ZOLIX GaiaField-V10E Portable Ground-Based Hyperspectral Imaging System
| Brand | ZOLIX |
|---|---|
| Origin | Beijing, China |
| Manufacturer Type | Original Equipment Manufacturer (OEM) |
| Country of Origin | China |
| Model | GaiaField-V10E |
| Spectral Range | 400–1000 nm |
| Spectral Resolution | <3 nm |
| Spatial Resolution (IFOV) | <0.1° |
| Field of View (TFOV) | 20° |
| Image Resolution | 1392 × 1040 pixels |
| Frame Rate | 25–120 fps |
| Scanning Mechanism | Optomechanical Push-broom with Motorized Horizontal Scan (±22.5°, 45° total) |
| Detector Type | Uncooled CCD |
| Pixel Size | 6.45 × 6.45 µm |
| A/D Depth | 14-bit |
| Dynamic Range | 60 dB |
| Optical Interface | C-Mount |
| Lens Focal Length | 25 mm |
| f-number | F/2.4 (spectrometer), F/1.4–F/17 (lens) |
| Total Optical Throughput | >50% |
| Stray Light | <0.5% |
| Power Supply | Rechargeable Li-ion battery (≥8 h continuous operation) |
| System Weight | 8 kg |
| Form Factor | Hand-carried integrated unit |
| Data Output Format | Standard raw binary cube (.raw) compatible with ENVI, Specim IQ, and MATLAB |
Overview
The ZOLIX GaiaField-V10E is a field-deployable, optomechanically scanned push-broom hyperspectral imaging system engineered for ground-based remote sensing of terrestrial and aquatic targets at meter-scale standoff distances. Unlike snapshot or tunable-filter architectures, the GaiaField-V10E employs a high-throughput Czerny–Turner spectrograph coupled with a precision slit and a scientific-grade uncooled CCD detector to acquire spatially registered spectral data across the visible to near-infrared (VNIR) band (400–1000 nm). Its core measurement principle relies on spatial scanning—where horizontal angular displacement of the optical head (via motorized stage) combined with vertical field-of-view (20°) enables full-frame data cube acquisition without motion artifacts. Each acquired line image contains 1392 spatial pixels × ~1000 spectral channels (sampling interval ≤0.63 nm), yielding a hyperspectral data cube with native spectral resolution <3 nm—sufficient to resolve narrow absorption features associated with chlorophyll-a, anthocyanins, water vapor, and nitrogenous compounds in vegetation and surface waters.
Key Features
- Optomechanical push-broom architecture with motorized horizontal scan (45° total range, 0.05° step resolution) ensures geometric fidelity and radiometric consistency across large-area surveys.
- VNIR-optimized optical train: F/2.4 spectrograph with >50% total throughput and <0.5% stray light enables high signal-to-noise ratio (SNR) under ambient daylight conditions—critical for reflectance-based quantitative analysis.

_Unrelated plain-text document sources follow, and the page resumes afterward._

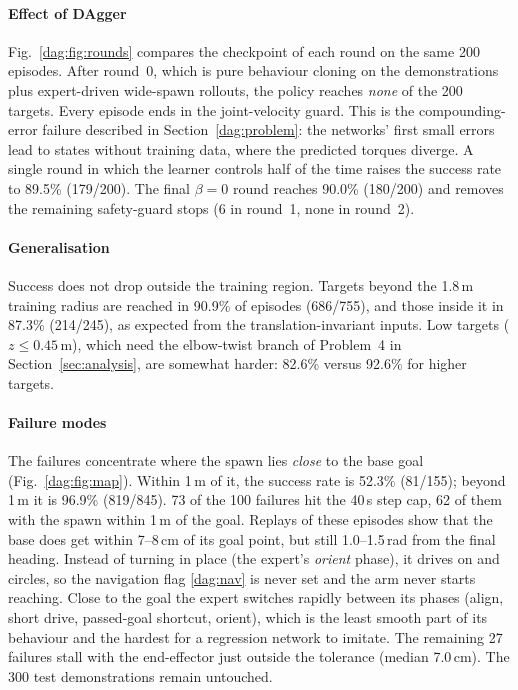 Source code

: \documentclass[conference]{IEEEtran}
\begin{document}
\paragraph{Effect of DAgger} Fig.~\ref{dag:fig:rounds} compares the checkpoint of each round on the same 200 episodes. After round~0, which is pure behaviour cloning on the demonstrations plus expert-driven wide-spawn rollouts, the policy reaches \emph{none} of the 200 targets. Every episode ends in the joint-velocity guard. This is the compounding-error failure described in Section~\ref{dag:problem}: the networks' first small errors lead to states without training data, where the predicted torques diverge. A single round in which the learner controls half of the time raises the success rate to 89.5\% (179/200). The final $\beta=0$ round reaches 90.0\% (180/200) and removes the remaining safety-guard stops (6 in round~1, none in round~2).

\paragraph{Generalisation} Success does not drop outside the training region. Targets beyond the 1.8\,m training radius are reached in 90.9\% of episodes (686/755), and those inside it in 87.3\% (214/245), as expected from the translation-invariant inputs. Low targets ($z\le0.45$\,m), which need the elbow-twist branch of Problem~4 in Section~\ref{sec:analysis}, are somewhat harder: 82.6\% versus 92.6\% for higher targets.

\paragraph{Failure modes} The failures concentrate where the spawn lies \emph{close} to the base goal (Fig.~\ref{dag:fig:map}). Within 1\,m of it, the success rate is 52.3\% (81/155); beyond 1\,m it is 96.9\% (819/845). 73 of the 100 failures hit the 40\,s step cap, 62 of them with the spawn within 1\,m of the goal. Replays of these episodes show that the base does get within 7--8\,cm of its goal point, but still 1.0--1.5\,rad from the final heading. Instead of turning in place (the expert's \emph{orient} phase), it drives on and circles, so the navigation flag \eqref{dag:nav} is never set and the arm never starts reaching. Close to the goal the expert switches rapidly between its phases (align, short drive, passed-goal shortcut, orient), which is the least smooth part of its behaviour and the hardest for a regression network to imitate. The remaining 27 failures stall with the end-effector just outside the tolerance (median 7.0\,cm). The 300 test demonstrations remain untouched.
\end{document}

- C-Mount-compatible 25 mm lens (F/1.4–F/17) provides flexibility in depth-of-field and irradiance control; calibrated field-of-view of 20° (vertical) × 45° (horizontal) yields a 3.5 m × 8 m imaged area at 10 m working distance.
- Real-time Ethernet-linked data acquisition at up to 120 line rates per second supports dynamic scene capture—including wind-induced canopy movement or flowing water surfaces—while maintaining full 14-bit dynamic range.
- Integrated rechargeable Li-ion power system delivers ≥8 hours of continuous operation, eliminating dependency on external generators during extended field campaigns.
- Hand-carried, tripod-mountable design (standard 1/4″-20 thread) with ±90° pitch and ±180° yaw manual adjustment facilitates rapid repositioning across heterogeneous terrain or elevated vantage points.
Sample Compatibility & Compliance
The GaiaField-V10E is designed for non-contact, passive reflectance measurement of natural and anthropogenic surfaces under solar illumination. It is routinely deployed for in situ characterization of vegetative canopies (crops, forests), inland and coastal water bodies (chlorophyll-a, suspended solids, CDOM), soil surfaces (moisture, organic carbon), and man-made materials (paints, coatings, camouflage fabrics). All hardware and firmware comply with IEC 61000-6-3 (EMC emission limits) and IEC 61000-6-2 (immunity requirements) for industrial environments. Data acquisition software logs timestamped metadata (GPS optional via external module), exposure settings, and calibration references—supporting traceability in GLP-compliant environmental monitoring workflows. While not FDA-cleared, its raw data format and metadata structure align with ISO 11146 (laser beam parameters) and ASTM E2795-18 (hyperspectral imaging for material identification) best practices.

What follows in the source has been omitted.